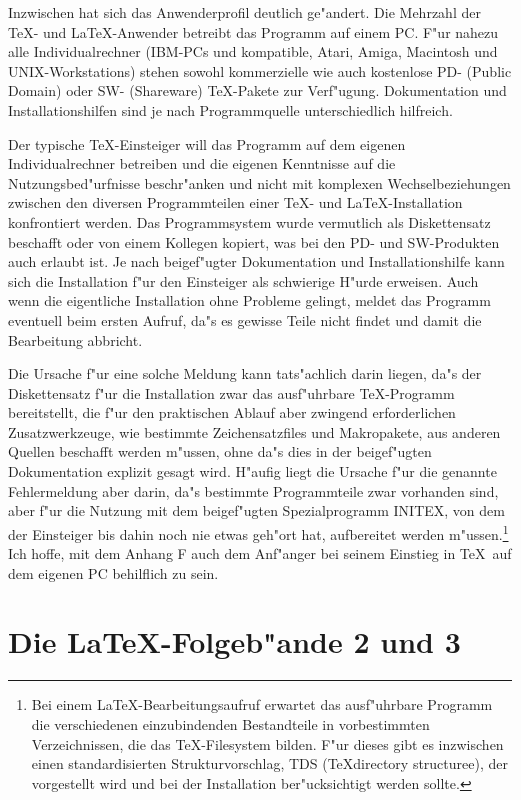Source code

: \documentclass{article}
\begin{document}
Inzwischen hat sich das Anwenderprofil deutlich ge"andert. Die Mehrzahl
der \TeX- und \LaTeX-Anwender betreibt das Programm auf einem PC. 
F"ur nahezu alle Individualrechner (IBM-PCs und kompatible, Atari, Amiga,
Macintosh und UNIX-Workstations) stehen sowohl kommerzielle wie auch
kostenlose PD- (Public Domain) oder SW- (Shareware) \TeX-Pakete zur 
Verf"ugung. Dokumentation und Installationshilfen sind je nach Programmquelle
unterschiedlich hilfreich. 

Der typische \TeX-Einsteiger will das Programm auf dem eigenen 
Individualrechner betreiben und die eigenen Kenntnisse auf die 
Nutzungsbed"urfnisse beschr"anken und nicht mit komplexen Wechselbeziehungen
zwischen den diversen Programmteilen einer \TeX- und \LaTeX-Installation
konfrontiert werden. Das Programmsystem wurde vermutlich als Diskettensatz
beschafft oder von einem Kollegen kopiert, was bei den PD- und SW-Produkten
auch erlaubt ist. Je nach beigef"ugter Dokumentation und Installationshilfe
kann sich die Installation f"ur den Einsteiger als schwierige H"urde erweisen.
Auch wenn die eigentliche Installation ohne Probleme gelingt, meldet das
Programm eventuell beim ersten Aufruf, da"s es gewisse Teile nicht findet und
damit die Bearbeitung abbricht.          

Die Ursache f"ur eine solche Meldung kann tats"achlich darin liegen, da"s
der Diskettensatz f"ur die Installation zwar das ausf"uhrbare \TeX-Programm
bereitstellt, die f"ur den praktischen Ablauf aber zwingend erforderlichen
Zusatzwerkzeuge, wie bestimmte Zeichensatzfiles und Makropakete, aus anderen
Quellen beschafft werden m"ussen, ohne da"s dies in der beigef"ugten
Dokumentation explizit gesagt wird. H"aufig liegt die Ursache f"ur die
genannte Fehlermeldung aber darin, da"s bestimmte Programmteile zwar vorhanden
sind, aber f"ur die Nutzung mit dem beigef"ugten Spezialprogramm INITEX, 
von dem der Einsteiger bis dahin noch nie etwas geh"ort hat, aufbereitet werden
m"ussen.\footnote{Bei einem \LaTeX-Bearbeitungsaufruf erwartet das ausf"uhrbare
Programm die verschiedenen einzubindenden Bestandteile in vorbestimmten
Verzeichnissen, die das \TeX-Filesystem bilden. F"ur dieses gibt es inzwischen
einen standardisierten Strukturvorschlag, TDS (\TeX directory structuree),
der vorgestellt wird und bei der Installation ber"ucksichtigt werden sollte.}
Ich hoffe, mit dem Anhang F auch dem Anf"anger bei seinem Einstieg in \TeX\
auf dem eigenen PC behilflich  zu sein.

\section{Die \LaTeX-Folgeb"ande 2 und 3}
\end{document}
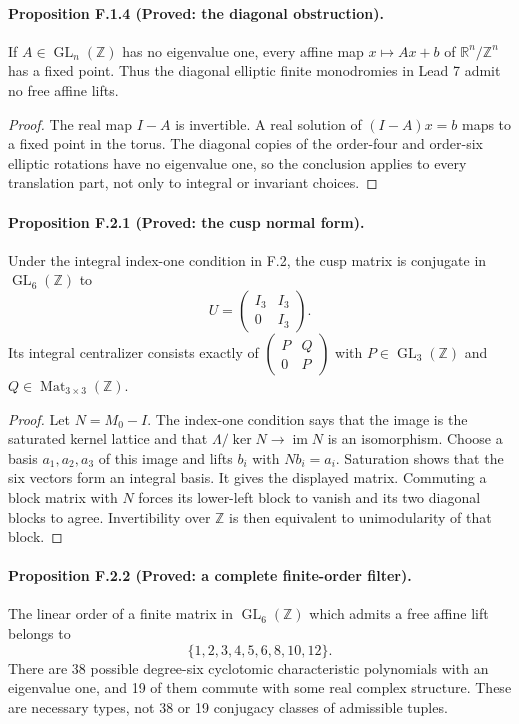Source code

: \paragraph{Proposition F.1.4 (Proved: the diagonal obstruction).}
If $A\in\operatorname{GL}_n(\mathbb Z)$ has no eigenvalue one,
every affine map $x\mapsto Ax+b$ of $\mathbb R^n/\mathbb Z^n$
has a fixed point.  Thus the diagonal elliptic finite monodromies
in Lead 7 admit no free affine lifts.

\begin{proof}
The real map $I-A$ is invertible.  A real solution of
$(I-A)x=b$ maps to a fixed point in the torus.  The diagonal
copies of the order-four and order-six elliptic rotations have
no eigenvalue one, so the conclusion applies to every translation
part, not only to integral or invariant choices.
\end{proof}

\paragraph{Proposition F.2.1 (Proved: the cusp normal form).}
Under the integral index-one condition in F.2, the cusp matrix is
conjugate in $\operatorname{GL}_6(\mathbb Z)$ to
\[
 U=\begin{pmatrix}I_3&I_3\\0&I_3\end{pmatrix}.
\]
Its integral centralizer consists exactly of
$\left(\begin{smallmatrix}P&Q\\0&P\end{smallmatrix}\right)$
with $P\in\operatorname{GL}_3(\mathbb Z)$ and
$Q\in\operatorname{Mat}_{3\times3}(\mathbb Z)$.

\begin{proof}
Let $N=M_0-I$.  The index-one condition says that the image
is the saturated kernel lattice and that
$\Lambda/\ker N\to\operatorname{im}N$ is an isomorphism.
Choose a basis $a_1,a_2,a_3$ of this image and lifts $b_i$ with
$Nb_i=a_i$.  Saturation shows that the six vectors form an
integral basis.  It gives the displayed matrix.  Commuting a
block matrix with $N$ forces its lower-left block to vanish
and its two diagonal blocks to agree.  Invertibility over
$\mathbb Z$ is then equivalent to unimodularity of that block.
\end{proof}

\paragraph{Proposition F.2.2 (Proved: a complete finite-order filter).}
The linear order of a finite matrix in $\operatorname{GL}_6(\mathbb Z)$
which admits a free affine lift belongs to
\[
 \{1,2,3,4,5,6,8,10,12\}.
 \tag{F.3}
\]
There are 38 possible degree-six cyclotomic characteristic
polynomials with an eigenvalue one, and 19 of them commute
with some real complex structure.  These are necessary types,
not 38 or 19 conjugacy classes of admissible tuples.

◆ ◆ ◆ ◆

- Goal of the exercise -
Please set down exactly the lines from the first line of the data above through the line with "Macintosh und UNIX-Workstations)", both included, leaving out the pictures.

- Response to the task -
Source code

: \documentclass{article}
\begin{document}
Inzwischen hat sich das Anwenderprofil deutlich ge"andert. Die Mehrzahl
der \TeX- und \LaTeX-Anwender betreibt das Programm auf einem PC. 
F"ur nahezu alle Individualrechner (IBM-PCs und kompatible, Atari, Amiga,
Macintosh und UNIX-Workstations) stehen sowohl kommerzielle wie auch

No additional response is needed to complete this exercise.